Fabriano – Addio a Primo Zamparini, oggi la camera ardente
E’ morto ieri Primo Zamparini, medaglia d’argento di pugilato alle Olimpiadi di Roma del !960. Il decesso, a 85 anni, all’ospedale Profili. A dare la notizia la Pugilistica Fabrianese: «Se n’è andato il nostro Presidente Onorario e figura storica del pugilato italiano e mondiale. Ha dedicato la sua vita al pugilato, supportando e ispirando generazioni di giovani atleti. La sua passione e dedizione continueranno a vivere in tutti noi» il messaggio che è stato diffuso ieri. Medaglia olimpica d’argento, nei pesi gallo, è uno dei pugili marchigiani che ha vinto più trofei durante la sua carriera dilettantistica. Zamparini, professionista alla fine del 1961, ha conquistato sei vittorie, quasi sempre con la soluzione di forza. Nel 1963 Zamparini tenta la scalata al titolo italiano dei pesi gallo contro Federico Scarponi, in un derby regionale. Nel 1966 lascia l’attività agonistica. In totale, da professionista, ha combattuto 28 match. Dopo il ritiro resta nell’ambiente pugilistico come maestro. Segue in qualità di supervisore gli allenamenti degli atleti della “A.S.D. Pugilistica Fabrianese”. Da oggi alle 11,30 sarà possibile rendergli omaggio presso la camera ardente allestita nella Casa funeraria Infinitum Bondoni di Fabriano. Domani, alle 17, le esequie nella chiesa di San Giuseppe Lavoratore.
La sindaca Ghergo
“Con Primo Zamparini scompare uno dei simboli dello sport fabrianese. Un campione straordinario, medaglia d’argento alle Olimpiadi di Roma nel 1960, medaglia d’oro ai mondiali militari del ‘60 e di bronzo ai campionati europei del 1961.

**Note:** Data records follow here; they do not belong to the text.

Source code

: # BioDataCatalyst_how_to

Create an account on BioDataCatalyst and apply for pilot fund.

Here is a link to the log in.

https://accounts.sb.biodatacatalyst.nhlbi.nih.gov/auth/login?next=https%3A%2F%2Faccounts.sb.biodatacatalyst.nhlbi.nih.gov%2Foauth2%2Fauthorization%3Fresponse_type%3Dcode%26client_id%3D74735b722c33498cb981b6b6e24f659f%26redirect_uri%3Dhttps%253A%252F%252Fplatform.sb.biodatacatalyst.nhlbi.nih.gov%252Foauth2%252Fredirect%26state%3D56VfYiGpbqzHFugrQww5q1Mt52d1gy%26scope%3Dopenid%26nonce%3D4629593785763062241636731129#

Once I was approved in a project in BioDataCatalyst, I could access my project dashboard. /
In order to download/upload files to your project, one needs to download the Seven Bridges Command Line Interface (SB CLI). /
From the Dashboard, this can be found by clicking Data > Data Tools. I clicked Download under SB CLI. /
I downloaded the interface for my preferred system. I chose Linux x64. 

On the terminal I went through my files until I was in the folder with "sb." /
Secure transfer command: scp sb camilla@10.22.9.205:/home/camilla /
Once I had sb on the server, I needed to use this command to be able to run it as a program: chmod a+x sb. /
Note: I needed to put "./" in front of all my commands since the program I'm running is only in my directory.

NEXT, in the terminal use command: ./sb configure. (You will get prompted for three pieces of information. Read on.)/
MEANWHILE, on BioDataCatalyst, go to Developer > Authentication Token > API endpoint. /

E’ stato il simbolo dei valori sportivi, di una disciplina antica dove il merito si conquista con la fatica dei lunghi allenamenti sul ring, dove i successi arrivano solo quando c’è una grande passione a sostenere i tanti sacrifici. Ha rappresentato un esempio fulgido per i giovani e gli sportivi, ai quali trasmetteva un entusiasmo contagioso e l’orgoglio del campione che, stringendo al petto la medaglia olimpica, poteva narrare le proprie gesta e raccontare un mondo epico, quello delle Olimpiadi di Roma, che lui aveva vissuto da protagonista. E Fabriano con lui. Addio grande Campione. Fabriano, la tua Fabriano, rende omaggio al grande pugile e al grande uomo che sei stato e che continuerà a vivere nel cuore di tutti gli sportivi fabrianesi”. Così la sindaca, Daniela Ghergo.